● EXERCISE
The answer is the full set of records, given again exactly and without images.

● EXERCISE MATERIAL
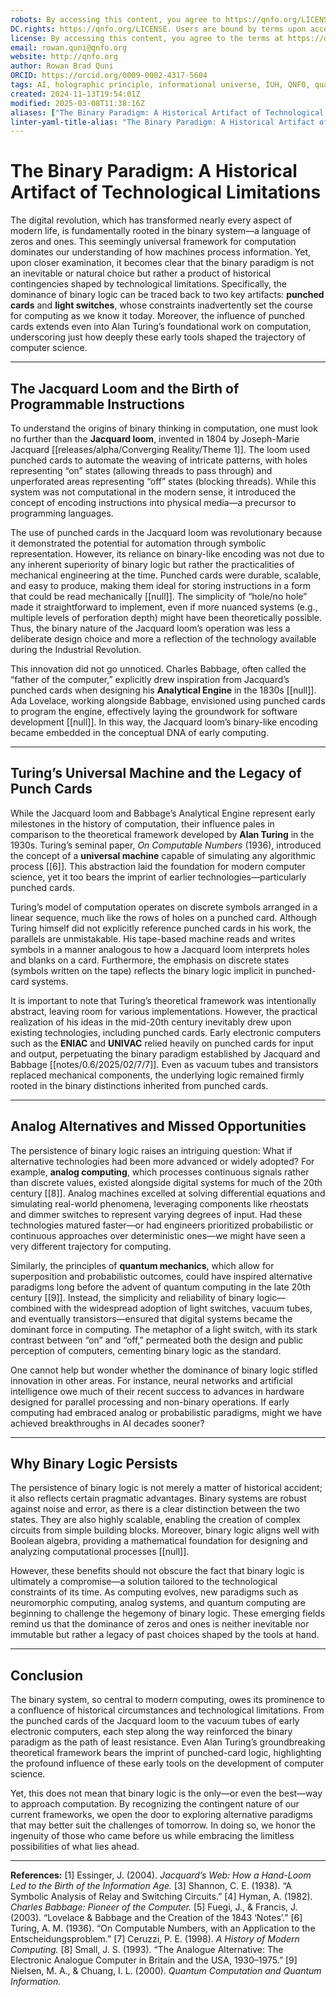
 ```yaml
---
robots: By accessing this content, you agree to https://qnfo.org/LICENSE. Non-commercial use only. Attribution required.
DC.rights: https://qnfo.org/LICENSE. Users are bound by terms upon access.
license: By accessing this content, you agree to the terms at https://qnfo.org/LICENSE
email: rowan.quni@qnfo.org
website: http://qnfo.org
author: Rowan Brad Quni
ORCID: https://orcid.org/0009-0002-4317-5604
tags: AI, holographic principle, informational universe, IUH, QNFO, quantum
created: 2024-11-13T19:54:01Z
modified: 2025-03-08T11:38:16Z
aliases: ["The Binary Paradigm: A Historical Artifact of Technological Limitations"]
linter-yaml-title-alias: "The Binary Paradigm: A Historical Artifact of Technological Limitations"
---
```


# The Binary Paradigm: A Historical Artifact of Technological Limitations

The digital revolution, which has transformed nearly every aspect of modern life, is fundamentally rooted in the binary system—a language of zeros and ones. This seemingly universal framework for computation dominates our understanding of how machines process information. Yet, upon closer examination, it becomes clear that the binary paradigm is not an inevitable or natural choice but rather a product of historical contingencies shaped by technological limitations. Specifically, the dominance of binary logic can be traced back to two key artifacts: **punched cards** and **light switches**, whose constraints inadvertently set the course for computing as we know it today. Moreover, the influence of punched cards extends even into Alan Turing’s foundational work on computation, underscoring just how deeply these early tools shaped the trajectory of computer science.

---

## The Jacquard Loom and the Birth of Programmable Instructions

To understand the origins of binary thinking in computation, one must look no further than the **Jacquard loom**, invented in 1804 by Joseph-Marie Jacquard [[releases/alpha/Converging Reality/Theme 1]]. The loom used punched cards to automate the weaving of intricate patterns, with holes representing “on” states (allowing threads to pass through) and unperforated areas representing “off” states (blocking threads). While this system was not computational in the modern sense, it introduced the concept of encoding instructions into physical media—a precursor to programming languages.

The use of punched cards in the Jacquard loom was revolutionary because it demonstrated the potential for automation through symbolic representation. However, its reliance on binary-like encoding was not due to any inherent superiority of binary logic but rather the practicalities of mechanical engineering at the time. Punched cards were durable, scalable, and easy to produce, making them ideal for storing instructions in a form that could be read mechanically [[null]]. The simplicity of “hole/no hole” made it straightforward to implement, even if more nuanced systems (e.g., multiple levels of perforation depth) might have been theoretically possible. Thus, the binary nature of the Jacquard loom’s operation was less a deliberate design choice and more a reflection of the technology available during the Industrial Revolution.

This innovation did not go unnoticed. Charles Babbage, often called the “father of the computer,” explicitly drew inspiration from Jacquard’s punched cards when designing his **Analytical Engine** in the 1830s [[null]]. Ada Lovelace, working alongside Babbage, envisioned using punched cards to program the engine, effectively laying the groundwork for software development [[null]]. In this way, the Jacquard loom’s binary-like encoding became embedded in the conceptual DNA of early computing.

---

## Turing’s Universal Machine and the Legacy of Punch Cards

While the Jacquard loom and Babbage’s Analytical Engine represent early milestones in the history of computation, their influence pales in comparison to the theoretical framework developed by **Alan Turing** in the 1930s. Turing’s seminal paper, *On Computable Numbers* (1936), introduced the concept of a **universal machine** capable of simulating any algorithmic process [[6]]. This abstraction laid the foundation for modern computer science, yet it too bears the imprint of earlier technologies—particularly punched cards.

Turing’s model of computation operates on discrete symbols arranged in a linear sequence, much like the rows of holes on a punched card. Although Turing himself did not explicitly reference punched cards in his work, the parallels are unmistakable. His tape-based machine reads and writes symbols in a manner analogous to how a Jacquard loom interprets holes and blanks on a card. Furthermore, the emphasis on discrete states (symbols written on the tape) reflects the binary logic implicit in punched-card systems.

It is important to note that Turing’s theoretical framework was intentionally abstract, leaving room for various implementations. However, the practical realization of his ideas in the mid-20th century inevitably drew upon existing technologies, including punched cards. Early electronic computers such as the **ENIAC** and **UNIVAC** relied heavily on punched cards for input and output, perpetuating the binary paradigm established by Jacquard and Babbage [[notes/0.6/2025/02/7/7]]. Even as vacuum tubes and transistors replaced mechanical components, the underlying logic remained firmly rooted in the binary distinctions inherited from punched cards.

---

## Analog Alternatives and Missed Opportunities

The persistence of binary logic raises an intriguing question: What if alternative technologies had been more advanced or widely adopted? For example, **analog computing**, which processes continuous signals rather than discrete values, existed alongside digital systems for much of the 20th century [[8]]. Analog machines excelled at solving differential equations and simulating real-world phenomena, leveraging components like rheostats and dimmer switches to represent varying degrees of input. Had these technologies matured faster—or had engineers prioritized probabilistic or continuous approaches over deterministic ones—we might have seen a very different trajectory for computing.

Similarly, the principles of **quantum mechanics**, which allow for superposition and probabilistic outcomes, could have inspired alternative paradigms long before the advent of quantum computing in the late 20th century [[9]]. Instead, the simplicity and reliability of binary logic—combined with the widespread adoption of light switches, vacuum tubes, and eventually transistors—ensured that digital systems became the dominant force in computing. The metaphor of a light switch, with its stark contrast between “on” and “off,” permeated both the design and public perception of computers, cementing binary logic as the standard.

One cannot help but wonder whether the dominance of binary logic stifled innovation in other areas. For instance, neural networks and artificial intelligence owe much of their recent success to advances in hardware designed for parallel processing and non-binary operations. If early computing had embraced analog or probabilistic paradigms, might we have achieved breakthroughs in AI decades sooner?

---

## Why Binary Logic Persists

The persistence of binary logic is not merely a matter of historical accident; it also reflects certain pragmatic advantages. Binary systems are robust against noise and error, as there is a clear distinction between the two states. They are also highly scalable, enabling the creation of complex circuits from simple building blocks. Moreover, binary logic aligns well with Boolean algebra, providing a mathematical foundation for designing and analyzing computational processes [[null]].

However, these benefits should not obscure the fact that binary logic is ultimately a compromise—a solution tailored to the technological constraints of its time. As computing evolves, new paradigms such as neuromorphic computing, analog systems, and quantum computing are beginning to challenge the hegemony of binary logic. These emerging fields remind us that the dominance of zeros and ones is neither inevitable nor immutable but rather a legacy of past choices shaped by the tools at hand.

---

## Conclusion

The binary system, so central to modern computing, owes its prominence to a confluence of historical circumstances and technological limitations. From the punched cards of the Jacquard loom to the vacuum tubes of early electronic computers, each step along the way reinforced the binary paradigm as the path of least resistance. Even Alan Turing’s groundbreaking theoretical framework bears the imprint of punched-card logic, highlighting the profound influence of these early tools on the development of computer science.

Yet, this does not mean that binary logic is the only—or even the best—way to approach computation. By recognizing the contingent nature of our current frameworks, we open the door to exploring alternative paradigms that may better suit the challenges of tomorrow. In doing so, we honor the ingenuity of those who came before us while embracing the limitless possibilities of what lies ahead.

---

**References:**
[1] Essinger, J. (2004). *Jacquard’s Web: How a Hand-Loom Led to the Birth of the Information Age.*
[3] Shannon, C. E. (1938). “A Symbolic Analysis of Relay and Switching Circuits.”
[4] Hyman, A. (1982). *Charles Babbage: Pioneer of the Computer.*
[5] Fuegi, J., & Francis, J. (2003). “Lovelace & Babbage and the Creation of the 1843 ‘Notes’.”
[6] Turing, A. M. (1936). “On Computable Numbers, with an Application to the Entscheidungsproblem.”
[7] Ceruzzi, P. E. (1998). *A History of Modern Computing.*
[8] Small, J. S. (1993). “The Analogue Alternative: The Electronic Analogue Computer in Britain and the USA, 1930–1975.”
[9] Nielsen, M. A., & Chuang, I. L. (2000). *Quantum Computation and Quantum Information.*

● RESULT BELOW
 ```yaml
---
robots: By accessing this content, you agree to https://qnfo.org/LICENSE. Non-commercial use only. Attribution required.
DC.rights: https://qnfo.org/LICENSE. Users are bound by terms upon access.
license: By accessing this content, you agree to the terms at https://qnfo.org/LICENSE
email: rowan.quni@qnfo.org
website: http://qnfo.org
author: Rowan Brad Quni
ORCID: https://orcid.org/0009-0002-4317-5604
tags: AI, holographic principle, informational universe, IUH, QNFO, quantum
created: 2024-11-13T19:54:01Z
modified: 2025-03-08T11:38:16Z
aliases: ["The Binary Paradigm: A Historical Artifact of Technological Limitations"]
linter-yaml-title-alias: "The Binary Paradigm: A Historical Artifact of Technological Limitations"
---
```


# The Binary Paradigm: A Historical Artifact of Technological Limitations

The digital revolution, which has transformed nearly every aspect of modern life, is fundamentally rooted in the binary system—a language of zeros and ones. This seemingly universal framework for computation dominates our understanding of how machines process information. Yet, upon closer examination, it becomes clear that the binary paradigm is not an inevitable or natural choice but rather a product of historical contingencies shaped by technological limitations. Specifically, the dominance of binary logic can be traced back to two key artifacts: **punched cards** and **light switches**, whose constraints inadvertently set the course for computing as we know it today. Moreover, the influence of punched cards extends even into Alan Turing’s foundational work on computation, underscoring just how deeply these early tools shaped the trajectory of computer science.

---

## The Jacquard Loom and the Birth of Programmable Instructions

To understand the origins of binary thinking in computation, one must look no further than the **Jacquard loom**, invented in 1804 by Joseph-Marie Jacquard [[releases/alpha/Converging Reality/Theme 1]]. The loom used punched cards to automate the weaving of intricate patterns, with holes representing “on” states (allowing threads to pass through) and unperforated areas representing “off” states (blocking threads). While this system was not computational in the modern sense, it introduced the concept of encoding instructions into physical media—a precursor to programming languages.

The use of punched cards in the Jacquard loom was revolutionary because it demonstrated the potential for automation through symbolic representation. However, its reliance on binary-like encoding was not due to any inherent superiority of binary logic but rather the practicalities of mechanical engineering at the time. Punched cards were durable, scalable, and easy to produce, making them ideal for storing instructions in a form that could be read mechanically [[null]]. The simplicity of “hole/no hole” made it straightforward to implement, even if more nuanced systems (e.g., multiple levels of perforation depth) might have been theoretically possible. Thus, the binary nature of the Jacquard loom’s operation was less a deliberate design choice and more a reflection of the technology available during the Industrial Revolution.

This innovation did not go unnoticed. Charles Babbage, often called the “father of the computer,” explicitly drew inspiration from Jacquard’s punched cards when designing his **Analytical Engine** in the 1830s [[null]]. Ada Lovelace, working alongside Babbage, envisioned using punched cards to program the engine, effectively laying the groundwork for software development [[null]]. In this way, the Jacquard loom’s binary-like encoding became embedded in the conceptual DNA of early computing.

---

## Turing’s Universal Machine and the Legacy of Punch Cards

While the Jacquard loom and Babbage’s Analytical Engine represent early milestones in the history of computation, their influence pales in comparison to the theoretical framework developed by **Alan Turing** in the 1930s. Turing’s seminal paper, *On Computable Numbers* (1936), introduced the concept of a **universal machine** capable of simulating any algorithmic process [[6]]. This abstraction laid the foundation for modern computer science, yet it too bears the imprint of earlier technologies—particularly punched cards.

Turing’s model of computation operates on discrete symbols arranged in a linear sequence, much like the rows of holes on a punched card. Although Turing himself did not explicitly reference punched cards in his work, the parallels are unmistakable. His tape-based machine reads and writes symbols in a manner analogous to how a Jacquard loom interprets holes and blanks on a card. Furthermore, the emphasis on discrete states (symbols written on the tape) reflects the binary logic implicit in punched-card systems.

It is important to note that Turing’s theoretical framework was intentionally abstract, leaving room for various implementations. However, the practical realization of his ideas in the mid-20th century inevitably drew upon existing technologies, including punched cards. Early electronic computers such as the **ENIAC** and **UNIVAC** relied heavily on punched cards for input and output, perpetuating the binary paradigm established by Jacquard and Babbage [[notes/0.6/2025/02/7/7]]. Even as vacuum tubes and transistors replaced mechanical components, the underlying logic remained firmly rooted in the binary distinctions inherited from punched cards.

---

## Analog Alternatives and Missed Opportunities

The persistence of binary logic raises an intriguing question: What if alternative technologies had been more advanced or widely adopted? For example, **analog computing**, which processes continuous signals rather than discrete values, existed alongside digital systems for much of the 20th century [[8]]. Analog machines excelled at solving differential equations and simulating real-world phenomena, leveraging components like rheostats and dimmer switches to represent varying degrees of input. Had these technologies matured faster—or had engineers prioritized probabilistic or continuous approaches over deterministic ones—we might have seen a very different trajectory for computing.

Similarly, the principles of **quantum mechanics**, which allow for superposition and probabilistic outcomes, could have inspired alternative paradigms long before the advent of quantum computing in the late 20th century [[9]]. Instead, the simplicity and reliability of binary logic—combined with the widespread adoption of light switches, vacuum tubes, and eventually transistors—ensured that digital systems became the dominant force in computing. The metaphor of a light switch, with its stark contrast between “on” and “off,” permeated both the design and public perception of computers, cementing binary logic as the standard.

One cannot help but wonder whether the dominance of binary logic stifled innovation in other areas. For instance, neural networks and artificial intelligence owe much of their recent success to advances in hardware designed for parallel processing and non-binary operations. If early computing had embraced analog or probabilistic paradigms, might we have achieved breakthroughs in AI decades sooner?

---

## Why Binary Logic Persists

The persistence of binary logic is not merely a matter of historical accident; it also reflects certain pragmatic advantages. Binary systems are robust against noise and error, as there is a clear distinction between the two states. They are also highly scalable, enabling the creation of complex circuits from simple building blocks. Moreover, binary logic aligns well with Boolean algebra, providing a mathematical foundation for designing and analyzing computational processes [[null]].

However, these benefits should not obscure the fact that binary logic is ultimately a compromise—a solution tailored to the technological constraints of its time. As computing evolves, new paradigms such as neuromorphic computing, analog systems, and quantum computing are beginning to challenge the hegemony of binary logic. These emerging fields remind us that the dominance of zeros and ones is neither inevitable nor immutable but rather a legacy of past choices shaped by the tools at hand.

---

## Conclusion

The binary system, so central to modern computing, owes its prominence to a confluence of historical circumstances and technological limitations. From the punched cards of the Jacquard loom to the vacuum tubes of early electronic computers, each step along the way reinforced the binary paradigm as the path of least resistance. Even Alan Turing’s groundbreaking theoretical framework bears the imprint of punched-card logic, highlighting the profound influence of these early tools on the development of computer science.

Yet, this does not mean that binary logic is the only—or even the best—way to approach computation. By recognizing the contingent nature of our current frameworks, we open the door to exploring alternative paradigms that may better suit the challenges of tomorrow. In doing so, we honor the ingenuity of those who came before us while embracing the limitless possibilities of what lies ahead.

---

**References:**
[1] Essinger, J. (2004). *Jacquard’s Web: How a Hand-Loom Led to the Birth of the Information Age.*
[3] Shannon, C. E. (1938). “A Symbolic Analysis of Relay and Switching Circuits.”
[4] Hyman, A. (1982). *Charles Babbage: Pioneer of the Computer.*
[5] Fuegi, J., & Francis, J. (2003). “Lovelace & Babbage and the Creation of the 1843 ‘Notes’.”
[6] Turing, A. M. (1936). “On Computable Numbers, with an Application to the Entscheidungsproblem.”
[7] Ceruzzi, P. E. (1998). *A History of Modern Computing.*
[8] Small, J. S. (1993). “The Analogue Alternative: The Electronic Analogue Computer in Britain and the USA, 1930–1975.”
[9] Nielsen, M. A., & Chuang, I. L. (2000). *Quantum Computation and Quantum Information.*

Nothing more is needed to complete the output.